I beseech you, brethren, as in the presence of that God before whom "hell and destruction are without a covering-how much more the hearts of the children of men?"-that each of you would ask his own heart, "Am I of that number? Do I so far practice justice, mercy, and truth, as even the rules of heathen honesty require? If so, have I the very outside of a Christian? the form of godliness? Do I abstain from evil,-from whatsoever is forbidden in the written Word of God? Do I, whatever good my hand findeth to do, do it with my might? Do I seriously use all the ordinances of God at all opportunities? And is all this done with a sincere design and desire to please God in all things?"
Are not many of you conscious, that you never came thus far; that you have not been even almost a Christian; that you have not come up to the standard of heathen honesty; at least, not to the form of Christian godliness?-much less hath God seen sincerity in you, a real design of pleasing him in all things. You never so much as intended to devote all your words and works. your business, studies, diversions, to his glory. You never even designed or desired, that whatsoever you did should be done "in the name of the Lord Jesus," and as such should be "a spiritual sacrifice, acceptable to God through Christ."
But, supposing you had, do good designs and good desires make a Christian? By no means, unless they are brought to good effect. "Hell is paved," saith one, "with good intentions." The great question of all, then, still remains. Is the love of God shed abroad in your heart? Can you cry out, "My God, and my All"? Do you desire nothing but him? Are you happy in God? Is he your glory, your delight, your crown of rejoicing? And is this commandment written in your heart, "That he who loveth God love his brother also"? Do you then love your neighbor as yourself? Do you love every man, even your enemies, even the enemies of God, as your own soul? as Christ loved you? Yea, dost thou believe that Christ loved thee, and gave himself for thee? Hast thou faith in his blood? Believest thou the Lamb of God hath taken away thy sins, and cast them as a stone into the depth of the sea? that he hath blotted out the handwriting that was against thee, taking it out of the way, nailing it to his cross? Hast thou indeed redemption through his blood, even the remission of thy sins? And doth his Spirit bear witness with thy spirit, that thou art a child of God?
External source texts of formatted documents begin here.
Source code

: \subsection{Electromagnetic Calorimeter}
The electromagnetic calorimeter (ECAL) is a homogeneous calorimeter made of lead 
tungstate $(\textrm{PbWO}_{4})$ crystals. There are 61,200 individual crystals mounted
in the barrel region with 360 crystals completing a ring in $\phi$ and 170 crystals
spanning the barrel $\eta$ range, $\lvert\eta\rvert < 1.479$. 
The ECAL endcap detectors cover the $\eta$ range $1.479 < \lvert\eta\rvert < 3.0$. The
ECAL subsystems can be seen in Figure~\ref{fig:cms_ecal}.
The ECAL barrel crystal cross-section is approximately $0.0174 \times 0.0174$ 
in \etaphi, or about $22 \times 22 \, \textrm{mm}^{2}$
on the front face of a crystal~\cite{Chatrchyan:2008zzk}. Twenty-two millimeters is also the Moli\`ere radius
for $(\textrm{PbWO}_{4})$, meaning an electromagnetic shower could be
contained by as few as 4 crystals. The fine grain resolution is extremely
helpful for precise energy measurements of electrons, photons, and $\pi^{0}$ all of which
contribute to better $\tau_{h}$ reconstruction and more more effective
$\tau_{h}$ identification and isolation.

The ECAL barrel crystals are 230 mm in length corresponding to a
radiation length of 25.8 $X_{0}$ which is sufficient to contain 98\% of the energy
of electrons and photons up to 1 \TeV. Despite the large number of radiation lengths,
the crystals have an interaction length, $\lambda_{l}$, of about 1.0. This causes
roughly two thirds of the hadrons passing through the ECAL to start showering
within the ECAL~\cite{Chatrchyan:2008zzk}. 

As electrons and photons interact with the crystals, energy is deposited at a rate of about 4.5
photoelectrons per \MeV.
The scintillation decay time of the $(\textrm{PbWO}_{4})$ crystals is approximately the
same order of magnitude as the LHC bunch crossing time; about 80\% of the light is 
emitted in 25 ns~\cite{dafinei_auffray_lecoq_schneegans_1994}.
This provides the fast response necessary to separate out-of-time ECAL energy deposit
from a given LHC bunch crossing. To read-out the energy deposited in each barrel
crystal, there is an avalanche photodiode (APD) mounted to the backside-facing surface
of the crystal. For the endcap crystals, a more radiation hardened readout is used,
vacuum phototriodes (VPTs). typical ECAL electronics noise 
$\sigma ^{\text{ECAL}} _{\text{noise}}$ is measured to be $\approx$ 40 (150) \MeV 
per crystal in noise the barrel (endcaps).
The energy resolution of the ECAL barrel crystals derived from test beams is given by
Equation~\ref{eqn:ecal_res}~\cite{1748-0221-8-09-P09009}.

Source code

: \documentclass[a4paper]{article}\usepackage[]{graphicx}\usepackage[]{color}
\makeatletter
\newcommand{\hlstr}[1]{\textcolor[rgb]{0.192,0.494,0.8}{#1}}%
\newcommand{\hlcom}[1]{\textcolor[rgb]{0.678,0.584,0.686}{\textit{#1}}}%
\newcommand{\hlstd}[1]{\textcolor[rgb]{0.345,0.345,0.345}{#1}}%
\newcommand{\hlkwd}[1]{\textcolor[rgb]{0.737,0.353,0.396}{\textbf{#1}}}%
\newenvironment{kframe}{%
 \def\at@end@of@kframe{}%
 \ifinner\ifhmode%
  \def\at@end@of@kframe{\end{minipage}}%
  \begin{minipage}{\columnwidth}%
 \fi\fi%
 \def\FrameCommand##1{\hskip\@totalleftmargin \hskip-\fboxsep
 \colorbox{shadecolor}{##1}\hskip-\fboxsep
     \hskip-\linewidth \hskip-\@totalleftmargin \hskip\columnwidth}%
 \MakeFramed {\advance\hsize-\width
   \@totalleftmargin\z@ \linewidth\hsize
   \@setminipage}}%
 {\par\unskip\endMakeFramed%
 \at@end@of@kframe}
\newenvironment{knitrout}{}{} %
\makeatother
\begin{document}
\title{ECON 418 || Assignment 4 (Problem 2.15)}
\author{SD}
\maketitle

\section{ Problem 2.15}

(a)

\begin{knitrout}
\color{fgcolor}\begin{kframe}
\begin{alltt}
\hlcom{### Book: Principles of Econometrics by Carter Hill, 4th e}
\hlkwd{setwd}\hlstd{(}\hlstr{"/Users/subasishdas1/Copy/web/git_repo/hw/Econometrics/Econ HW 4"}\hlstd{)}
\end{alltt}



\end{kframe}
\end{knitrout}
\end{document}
The God and Father of our Lord Jesus Christ, who now standeth in the midst of us, knoweth, that if any man die without this faith and this love, good it were for him that he had never been born. Awake, then, thou that sleepest, and call upon thy God: call in the day when he may be found. Let him not rest, till he make his "goodness to pass before thee;" till he proclaim unto thee the name of the Lord, "The Lord, the Lord God, merciful and gracious, long-suffering, and abundant in goodness and truth, keeping mercy for thousands, forgiving iniquity, and transgression, and sin." Let no man persuade thee, by vain words, to rest short of this prize of thy high calling. May we all thus experience what it is to be, not almost only; but altogether Christians; being justified freely by his grace, through the redemption that is in Jesus; knowing we have peace with God through Jesus Christ; rejoicing in hope of the glory of God; and having the love of God shed abroad in our hearts, by the Holy Ghost given unto us!